***** Given data

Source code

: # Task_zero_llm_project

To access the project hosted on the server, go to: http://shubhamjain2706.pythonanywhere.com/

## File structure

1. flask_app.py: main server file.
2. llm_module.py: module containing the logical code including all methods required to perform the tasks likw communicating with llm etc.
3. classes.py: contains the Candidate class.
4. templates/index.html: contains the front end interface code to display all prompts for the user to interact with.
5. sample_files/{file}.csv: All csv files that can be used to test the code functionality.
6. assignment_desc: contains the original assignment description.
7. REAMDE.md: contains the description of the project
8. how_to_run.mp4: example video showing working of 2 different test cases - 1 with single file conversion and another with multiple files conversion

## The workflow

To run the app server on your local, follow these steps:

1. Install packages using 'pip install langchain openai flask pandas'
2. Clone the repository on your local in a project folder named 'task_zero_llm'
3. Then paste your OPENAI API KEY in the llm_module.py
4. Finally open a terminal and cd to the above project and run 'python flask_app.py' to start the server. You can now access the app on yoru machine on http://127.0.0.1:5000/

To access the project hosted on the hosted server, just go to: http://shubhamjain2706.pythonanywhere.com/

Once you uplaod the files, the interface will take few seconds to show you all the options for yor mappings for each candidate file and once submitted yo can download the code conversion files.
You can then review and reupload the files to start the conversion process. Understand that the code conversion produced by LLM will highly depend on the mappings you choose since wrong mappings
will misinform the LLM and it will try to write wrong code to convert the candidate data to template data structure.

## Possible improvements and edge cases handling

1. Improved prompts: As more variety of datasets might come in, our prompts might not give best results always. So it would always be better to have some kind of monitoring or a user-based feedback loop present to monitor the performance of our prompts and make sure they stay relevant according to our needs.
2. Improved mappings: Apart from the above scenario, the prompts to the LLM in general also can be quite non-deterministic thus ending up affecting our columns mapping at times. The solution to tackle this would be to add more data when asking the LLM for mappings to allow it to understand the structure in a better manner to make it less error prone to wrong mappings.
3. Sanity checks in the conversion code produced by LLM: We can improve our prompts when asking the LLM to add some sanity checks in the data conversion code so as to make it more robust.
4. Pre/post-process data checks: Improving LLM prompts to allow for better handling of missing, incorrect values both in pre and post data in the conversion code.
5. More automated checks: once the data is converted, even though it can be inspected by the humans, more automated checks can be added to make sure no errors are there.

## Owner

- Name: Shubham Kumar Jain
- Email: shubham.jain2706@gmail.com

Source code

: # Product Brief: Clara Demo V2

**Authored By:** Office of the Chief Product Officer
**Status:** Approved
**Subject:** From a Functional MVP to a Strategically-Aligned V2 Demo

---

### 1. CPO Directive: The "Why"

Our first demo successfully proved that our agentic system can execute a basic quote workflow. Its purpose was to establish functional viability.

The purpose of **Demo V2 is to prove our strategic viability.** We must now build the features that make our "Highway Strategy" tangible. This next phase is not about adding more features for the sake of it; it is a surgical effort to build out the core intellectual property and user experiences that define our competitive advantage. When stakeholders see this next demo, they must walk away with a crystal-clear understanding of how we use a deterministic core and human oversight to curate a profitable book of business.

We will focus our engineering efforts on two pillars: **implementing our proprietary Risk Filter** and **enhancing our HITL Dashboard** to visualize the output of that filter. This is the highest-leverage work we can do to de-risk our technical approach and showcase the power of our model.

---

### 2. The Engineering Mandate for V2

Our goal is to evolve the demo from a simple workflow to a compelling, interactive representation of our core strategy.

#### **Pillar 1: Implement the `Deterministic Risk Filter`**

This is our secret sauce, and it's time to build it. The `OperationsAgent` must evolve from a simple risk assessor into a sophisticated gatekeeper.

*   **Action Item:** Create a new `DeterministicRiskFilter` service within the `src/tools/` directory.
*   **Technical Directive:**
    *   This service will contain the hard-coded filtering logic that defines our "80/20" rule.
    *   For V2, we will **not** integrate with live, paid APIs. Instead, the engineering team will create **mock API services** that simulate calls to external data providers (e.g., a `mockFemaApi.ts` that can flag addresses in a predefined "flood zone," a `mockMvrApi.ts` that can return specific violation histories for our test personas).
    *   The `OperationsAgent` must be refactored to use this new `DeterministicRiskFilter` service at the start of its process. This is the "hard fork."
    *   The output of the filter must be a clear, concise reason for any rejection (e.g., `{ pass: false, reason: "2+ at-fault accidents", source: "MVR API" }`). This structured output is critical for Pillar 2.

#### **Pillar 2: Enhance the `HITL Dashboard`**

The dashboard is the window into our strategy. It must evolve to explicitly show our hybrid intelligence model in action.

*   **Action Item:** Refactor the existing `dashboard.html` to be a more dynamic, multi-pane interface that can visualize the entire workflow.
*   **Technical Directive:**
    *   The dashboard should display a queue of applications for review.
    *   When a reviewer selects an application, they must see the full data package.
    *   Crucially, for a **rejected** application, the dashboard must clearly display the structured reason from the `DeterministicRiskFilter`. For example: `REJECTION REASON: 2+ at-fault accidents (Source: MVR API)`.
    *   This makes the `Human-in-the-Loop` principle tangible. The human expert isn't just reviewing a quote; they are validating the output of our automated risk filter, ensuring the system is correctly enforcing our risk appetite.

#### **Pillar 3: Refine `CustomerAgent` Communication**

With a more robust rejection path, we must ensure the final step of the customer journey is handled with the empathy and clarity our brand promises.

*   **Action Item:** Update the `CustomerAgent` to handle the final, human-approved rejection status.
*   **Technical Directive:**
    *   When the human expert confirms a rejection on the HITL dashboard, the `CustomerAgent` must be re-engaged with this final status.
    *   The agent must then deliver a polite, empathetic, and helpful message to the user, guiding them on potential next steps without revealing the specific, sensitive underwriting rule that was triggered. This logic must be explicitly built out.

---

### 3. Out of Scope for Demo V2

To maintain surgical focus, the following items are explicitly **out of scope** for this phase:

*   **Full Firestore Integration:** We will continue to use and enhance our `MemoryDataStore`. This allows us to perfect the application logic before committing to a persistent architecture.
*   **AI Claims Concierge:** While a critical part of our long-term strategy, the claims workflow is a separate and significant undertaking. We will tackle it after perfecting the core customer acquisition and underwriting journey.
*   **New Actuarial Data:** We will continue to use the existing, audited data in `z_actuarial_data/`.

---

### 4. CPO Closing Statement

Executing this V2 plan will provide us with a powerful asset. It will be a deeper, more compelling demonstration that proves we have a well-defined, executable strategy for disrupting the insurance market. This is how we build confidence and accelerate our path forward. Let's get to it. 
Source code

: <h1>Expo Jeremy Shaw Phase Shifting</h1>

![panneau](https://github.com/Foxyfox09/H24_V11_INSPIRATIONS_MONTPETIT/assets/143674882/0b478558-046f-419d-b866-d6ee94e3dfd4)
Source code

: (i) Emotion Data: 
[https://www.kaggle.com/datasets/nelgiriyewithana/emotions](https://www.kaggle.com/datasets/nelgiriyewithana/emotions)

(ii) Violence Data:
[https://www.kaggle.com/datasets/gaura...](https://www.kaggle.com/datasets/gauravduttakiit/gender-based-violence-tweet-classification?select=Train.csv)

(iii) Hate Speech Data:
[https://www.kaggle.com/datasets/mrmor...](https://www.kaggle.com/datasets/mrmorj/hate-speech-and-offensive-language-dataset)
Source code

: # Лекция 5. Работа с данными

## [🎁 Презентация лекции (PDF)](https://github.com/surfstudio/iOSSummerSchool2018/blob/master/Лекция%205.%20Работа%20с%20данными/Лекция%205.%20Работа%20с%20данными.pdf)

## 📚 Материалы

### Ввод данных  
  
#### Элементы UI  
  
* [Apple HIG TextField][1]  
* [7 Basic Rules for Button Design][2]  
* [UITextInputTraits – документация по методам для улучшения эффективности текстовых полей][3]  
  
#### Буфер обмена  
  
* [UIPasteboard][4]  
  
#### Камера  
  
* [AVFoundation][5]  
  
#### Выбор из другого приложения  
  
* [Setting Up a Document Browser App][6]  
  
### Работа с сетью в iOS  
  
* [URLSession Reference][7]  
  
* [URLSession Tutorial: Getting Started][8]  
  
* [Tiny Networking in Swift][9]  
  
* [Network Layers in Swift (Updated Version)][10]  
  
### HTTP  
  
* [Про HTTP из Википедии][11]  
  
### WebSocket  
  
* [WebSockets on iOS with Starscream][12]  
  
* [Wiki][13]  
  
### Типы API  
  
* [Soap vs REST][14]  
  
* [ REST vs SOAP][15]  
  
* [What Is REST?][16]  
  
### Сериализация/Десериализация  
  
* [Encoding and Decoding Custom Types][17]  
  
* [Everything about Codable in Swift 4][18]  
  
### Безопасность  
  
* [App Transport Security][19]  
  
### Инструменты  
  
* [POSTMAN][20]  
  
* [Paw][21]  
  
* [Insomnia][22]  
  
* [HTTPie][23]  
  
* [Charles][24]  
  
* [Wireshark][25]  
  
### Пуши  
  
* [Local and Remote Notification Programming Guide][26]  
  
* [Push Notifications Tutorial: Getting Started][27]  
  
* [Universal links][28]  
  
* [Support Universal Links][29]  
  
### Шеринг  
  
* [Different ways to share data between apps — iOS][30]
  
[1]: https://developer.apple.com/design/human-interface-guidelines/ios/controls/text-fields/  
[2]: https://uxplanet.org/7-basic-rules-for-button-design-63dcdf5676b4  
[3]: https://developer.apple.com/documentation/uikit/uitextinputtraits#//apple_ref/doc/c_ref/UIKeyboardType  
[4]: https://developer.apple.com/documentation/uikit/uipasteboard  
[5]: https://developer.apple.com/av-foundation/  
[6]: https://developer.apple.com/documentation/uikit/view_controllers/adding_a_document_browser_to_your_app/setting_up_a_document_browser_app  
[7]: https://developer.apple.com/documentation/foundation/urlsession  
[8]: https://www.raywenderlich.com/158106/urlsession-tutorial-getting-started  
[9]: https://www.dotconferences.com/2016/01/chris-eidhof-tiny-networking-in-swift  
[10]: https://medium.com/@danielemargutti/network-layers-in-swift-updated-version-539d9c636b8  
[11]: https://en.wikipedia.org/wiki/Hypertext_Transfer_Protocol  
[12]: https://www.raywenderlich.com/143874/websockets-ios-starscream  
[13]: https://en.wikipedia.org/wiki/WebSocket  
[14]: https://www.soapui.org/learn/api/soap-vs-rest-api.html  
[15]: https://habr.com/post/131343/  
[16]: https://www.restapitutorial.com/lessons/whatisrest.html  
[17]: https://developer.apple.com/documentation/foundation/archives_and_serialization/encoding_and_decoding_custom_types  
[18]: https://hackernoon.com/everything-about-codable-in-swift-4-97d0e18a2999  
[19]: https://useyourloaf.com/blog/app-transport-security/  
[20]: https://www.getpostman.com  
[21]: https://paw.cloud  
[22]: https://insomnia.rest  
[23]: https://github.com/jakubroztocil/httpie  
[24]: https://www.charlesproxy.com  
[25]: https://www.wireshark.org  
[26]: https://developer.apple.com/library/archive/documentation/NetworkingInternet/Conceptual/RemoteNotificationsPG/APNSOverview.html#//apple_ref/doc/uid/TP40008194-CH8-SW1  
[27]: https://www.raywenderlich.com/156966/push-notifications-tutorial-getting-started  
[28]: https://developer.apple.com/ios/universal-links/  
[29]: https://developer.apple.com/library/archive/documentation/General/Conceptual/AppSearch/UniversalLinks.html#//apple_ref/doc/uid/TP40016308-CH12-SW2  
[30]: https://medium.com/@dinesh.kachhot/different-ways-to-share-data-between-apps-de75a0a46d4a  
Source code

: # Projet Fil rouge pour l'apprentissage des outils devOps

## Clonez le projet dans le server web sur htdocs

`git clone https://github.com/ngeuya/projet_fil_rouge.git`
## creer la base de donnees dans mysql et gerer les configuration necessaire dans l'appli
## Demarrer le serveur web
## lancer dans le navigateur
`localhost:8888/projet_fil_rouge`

**********

What you are asked to do - Given the data above, which lines hold the string "DeterministicRiskFilter"? Return them.

Result of this task -
*   **Action Item:** Create a new `DeterministicRiskFilter` service within the `src/tools/` directory.
    *   The `OperationsAgent` must be refactored to use this new `DeterministicRiskFilter` service at the start of its process. This is the "hard fork."
    *   Crucially, for a **rejected** application, the dashboard must clearly display the structured reason from the `DeterministicRiskFilter`. For example: `REJECTION REASON: 2+ at-fault accidents (Source: MVR API)`.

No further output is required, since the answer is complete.